Problem description:
Which lines of the data hold the word "turma"? Copy all of them.

Data listing:
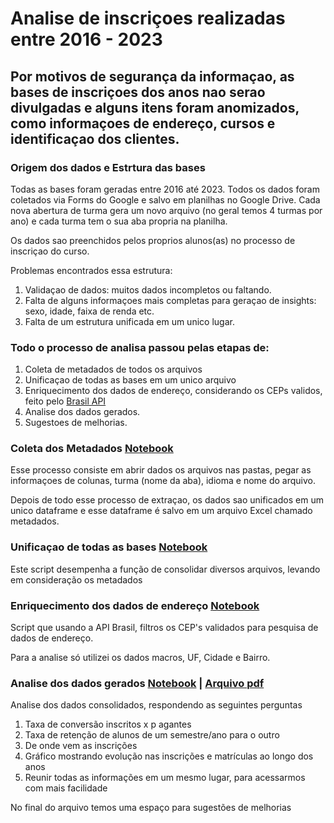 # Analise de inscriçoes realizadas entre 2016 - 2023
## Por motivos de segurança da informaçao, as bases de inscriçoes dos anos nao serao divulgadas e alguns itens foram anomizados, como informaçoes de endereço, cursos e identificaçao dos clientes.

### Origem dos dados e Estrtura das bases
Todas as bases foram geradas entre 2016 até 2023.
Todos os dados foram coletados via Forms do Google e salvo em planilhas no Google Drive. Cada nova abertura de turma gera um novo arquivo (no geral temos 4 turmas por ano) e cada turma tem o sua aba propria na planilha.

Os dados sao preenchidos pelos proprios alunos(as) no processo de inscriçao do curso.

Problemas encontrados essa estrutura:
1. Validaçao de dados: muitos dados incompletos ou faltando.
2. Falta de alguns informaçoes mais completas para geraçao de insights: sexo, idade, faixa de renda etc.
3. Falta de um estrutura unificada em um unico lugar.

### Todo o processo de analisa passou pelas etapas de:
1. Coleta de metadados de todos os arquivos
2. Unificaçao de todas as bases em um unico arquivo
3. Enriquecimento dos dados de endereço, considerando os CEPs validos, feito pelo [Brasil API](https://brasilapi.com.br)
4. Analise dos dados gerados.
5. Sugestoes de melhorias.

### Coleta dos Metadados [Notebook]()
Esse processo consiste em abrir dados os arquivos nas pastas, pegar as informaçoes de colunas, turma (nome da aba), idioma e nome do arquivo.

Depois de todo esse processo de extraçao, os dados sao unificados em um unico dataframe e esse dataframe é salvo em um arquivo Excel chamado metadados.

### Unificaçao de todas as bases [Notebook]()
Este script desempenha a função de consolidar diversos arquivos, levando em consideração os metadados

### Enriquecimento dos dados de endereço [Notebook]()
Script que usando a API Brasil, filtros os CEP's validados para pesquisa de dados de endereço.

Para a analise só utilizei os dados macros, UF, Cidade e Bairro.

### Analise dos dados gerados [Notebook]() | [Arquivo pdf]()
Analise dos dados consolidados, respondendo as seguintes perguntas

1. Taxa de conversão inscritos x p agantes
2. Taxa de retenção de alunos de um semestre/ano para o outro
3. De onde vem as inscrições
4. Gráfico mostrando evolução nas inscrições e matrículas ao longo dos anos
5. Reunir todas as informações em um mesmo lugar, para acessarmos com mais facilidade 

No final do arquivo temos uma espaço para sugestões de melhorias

Answer to this problem:
Todos os dados foram coletados via Forms do Google e salvo em planilhas no Google Drive. Cada nova abertura de turma gera um novo arquivo (no geral temos 4 turmas por ano) e cada turma tem o sua aba propria na planilha.
Esse processo consiste em abrir dados os arquivos nas pastas, pegar as informaçoes de colunas, turma (nome da aba), idioma e nome do arquivo.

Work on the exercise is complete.